BY: MATTHEW CHIN
Dutch architect, Raimond de Hullu, is planning on building off-the-grid homes in the middle of an urban forest. His goal is to bring inexpensive eco-friendly homes into densely populated areas. The home design called “OAS1S” utilizes a green canopy of plants and large windows to insulate homes, while blending in with the surrounding forest, providing “a true balance between architecture and nature.”
The homes are made out of recycled wood and repurposed glass, making sure that no materials are wasted. De Hullu also designed the homes to be customizable, so the buildings can become interconnected to house larger families or be converted into commercial spaces such as hotels or apartments. The glass window will occupy the entire wall to keep the homes warm while reducing heating costs. De Hullu estimates 100 homes can fit in every hectare of land.

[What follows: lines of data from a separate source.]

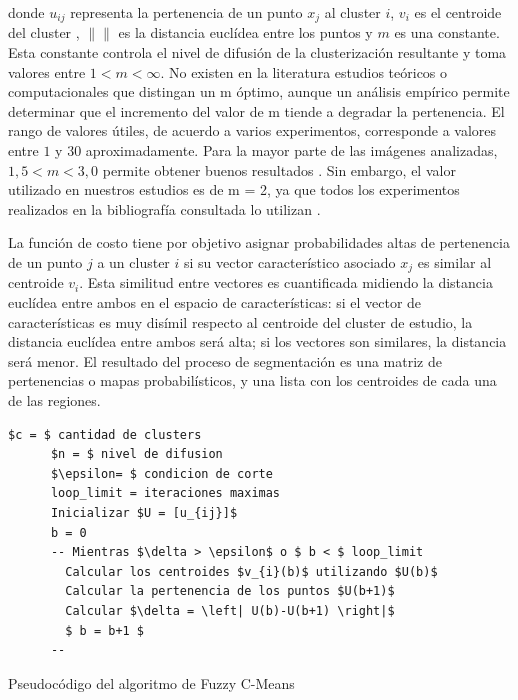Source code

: donde $u_{ij}$ representa la pertenencia de un punto $x_j$ al cluster $i$, $v_i$ es el centroide del cluster , $\lVert \rVert$ es la distancia euclídea entre los puntos y $m$ es una constante. Esta constante controla el nivel de difusión de la clusterización resultante \citep{chuang2006fuzzy} y toma valores entre $1 < m < \infty$. No existen en la literatura estudios teóricos o computacionales que distingan un m óptimo, aunque un análisis empírico permite determinar que el incremento del valor de m tiende a degradar la pertenencia. El rango de valores útiles, de acuerdo a varios experimentos, corresponde a valores entre $1$ y $30$ aproximadamente. Para la mayor parte de las imágenes analizadas, $1,5 < m < 3,0$ permite obtener buenos resultados \citep{bezdek1984fcm}. Sin embargo, el valor utilizado en nuestros estudios es de m = 2, ya que todos los experimentos realizados en la bibliografía consultada lo utilizan \citep{caldairou2011non, yang2005fuzzy, chuang2006fuzzy}.

La función de costo tiene por objetivo asignar probabilidades altas de pertenencia de un punto $j$ a un cluster $i$ si su vector característico asociado $x_j$ es similar al centroide $v_i$. Esta similitud entre vectores es cuantificada midiendo la distancia euclídea entre ambos en el espacio de características: si el vector de características es muy disímil respecto al centroide del cluster de estudio, la distancia euclídea entre ambos será alta; si los vectores son similares, la distancia será menor. El resultado del proceso de segmentación es una matriz de pertenencias o mapas probabilísticos, y una lista con los centroides de cada una de las regiones.


\begin{program}[H]
	\begin{lstlisting}[mathescape]
	  $c = $ cantidad de clusters
	  $n = $ nivel de difusion
	  $\epsilon= $ condicion de corte
	  loop_limit = iteraciones maximas	  
	  Inicializar $U = [u_{ij}]$
	  b = 0
	  -- Mientras $\delta > \epsilon$ o $ b < $ loop_limit
	    Calcular los centroides $v_{i}(b)$ utilizando $U(b)$
	    Calcular la pertenencia de los puntos $U(b+1)$
	    Calcular $\delta = \left| U(b)-U(b+1) \right|$
	    $ b = b+1 $
	  --
	\end{lstlisting}
	\caption{Pseudocódigo del algoritmo de Fuzzy C-Means}
	\label{lst:fcm-alg}
\end{program}

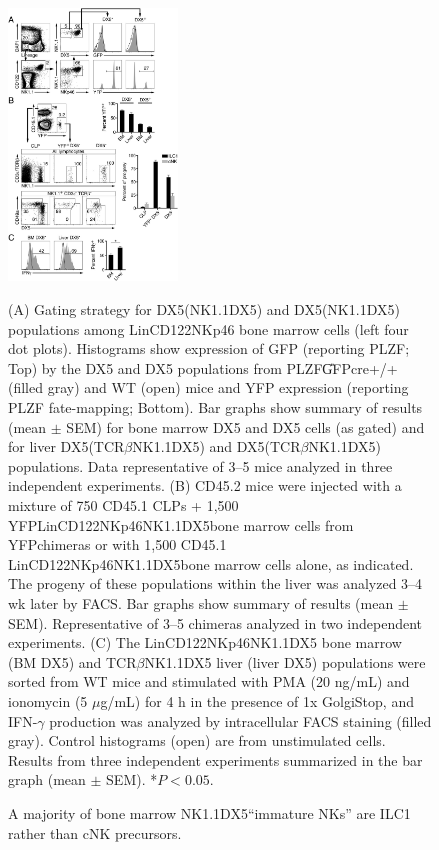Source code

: \begin{figure}[p]
\begin{center}
	\includegraphics[width=0.4\textwidth]{figures/chapter2/F2}
\end{center}
	\caption{A majority of bone marrow NK1.1\UP DX5\UM “immature NKs” are ILC1 rather than cNK precursors.} 
	(A) Gating strategy for DX5\UM (NK1.1\UP DX5\UM) and DX5\UP (NK1.1\UP DX5\UP) populations among Lin\UM CD122\UP NKp46\UP{} bone marrow cells (left four dot plots). Histograms show expression of GFP (reporting PLZF; Top) by the DX5\UM{} and DX5\UP{} populations from PLZF\U{GFPcre+/+} (filled gray) and WT (open) mice and YFP expression (reporting PLZF fate-mapping; Bottom). Bar graphs show summary of results (mean $\pm$ SEM) for bone marrow DX5\UM{} and DX5\UP{} cells (as gated) and for liver DX5\UM (\CDte\UM TCR$\beta$\UM NK1.1\UP DX5\UM) and DX5\UP (\CDte\UM TCR$\beta$\UM NK1.1\UP DX5\UP) populations. Data representative of 3–5 mice analyzed in three independent experiments. (B) CD45.2 \Ragrg mice were injected with a mixture of 750 CD45.1 CLPs + 1,500 YFP\UP Lin\UM CD122\UP NKp46\UP NK1.1\UP DX5\UM bone marrow cells from YFP\UM chimeras or with 1,500 CD45.1 Lin\UM CD122\UP NKp46\UP NK1.1\UP DX5\UM bone marrow cells alone, as indicated. The progeny of these populations within the liver was analyzed 3–4 wk later by FACS. Bar graphs show summary of results (mean $\pm$ SEM). Representative of 3–5 chimeras analyzed in two independent experiments. (C) The Lin\UM CD122\UP NKp46\UP NK1.1\UP DX5\UM{} bone marrow (BM DX5\UM) and \CDte\UM TCR$\beta$\UM NK1.1\UP DX5\UM{} liver (liver DX5\UM) populations were sorted from WT mice and stimulated with PMA (20 ng/mL) and ionomycin (5 $\mu$g/mL) for 4 h in the presence of 1x GolgiStop, and IFN-$\gamma$ production was analyzed by intracellular FACS staining (filled gray). Control histograms (open) are from unstimulated cells. Results from three independent experiments summarized in the bar graph (mean $\pm$ SEM). *$P < 0.05$.
	\label{fig:chap2_F2}
\end{figure}

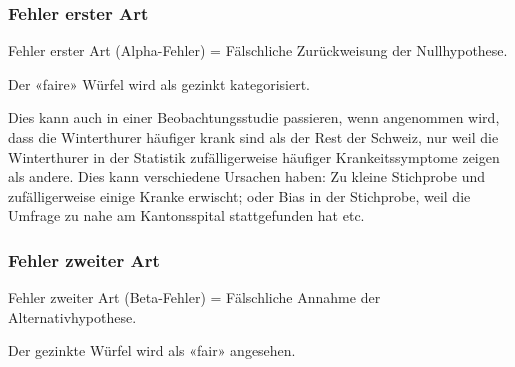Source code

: \subsubsection{Fehler erster Art}
Fehler erster Art (Alpha-Fehler) = Fälschliche Zurückweisung der Nullhypothese.

Der «faire» Würfel wird als gezinkt kategorisiert.

Dies kann auch in einer Beobachtungsstudie passieren, wenn \zB
angenommen wird, dass die Winterthurer häufiger krank sind als der
Rest der Schweiz, nur weil die Winterthurer in der Statistik
zufälligerweise häufiger Krankeitssymptome zeigen als andere. Dies
kann verschiedene Ursachen haben: Zu kleine Stichprobe und
zufälligerweise einige Kranke erwischt; oder Bias in der Stichprobe,
weil die Umfrage zu nahe am Kantonsspital stattgefunden hat etc.

\subsubsection{Fehler zweiter Art}
Fehler zweiter Art (Beta-Fehler) = Fälschliche Annahme der Alternativhypothese.

Der gezinkte Würfel wird als «fair» angesehen.


\platzFuerBerechnungenBisEndeSeite{}
\newpage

Parking spaces, solar panels, waste and water treatment are placed on the outskirts of the block to maintain the area, and allow the forest to double as a park. De Hullu believes that the homes can be inserted in established cities, hopefully making public transportation accessible to reduce the pollution on your commute to work.
The homes are in partnership with Community Land Trust, a non-profit that will own the land. Homeowners could prospectively buy the land at a cheaper price to create affordable housing for buyers.
De Hullu is currently looking for the first location to begin the project, and hopes to build a community in a less developed area as a small vacation space to test out the effectiveness of his community design.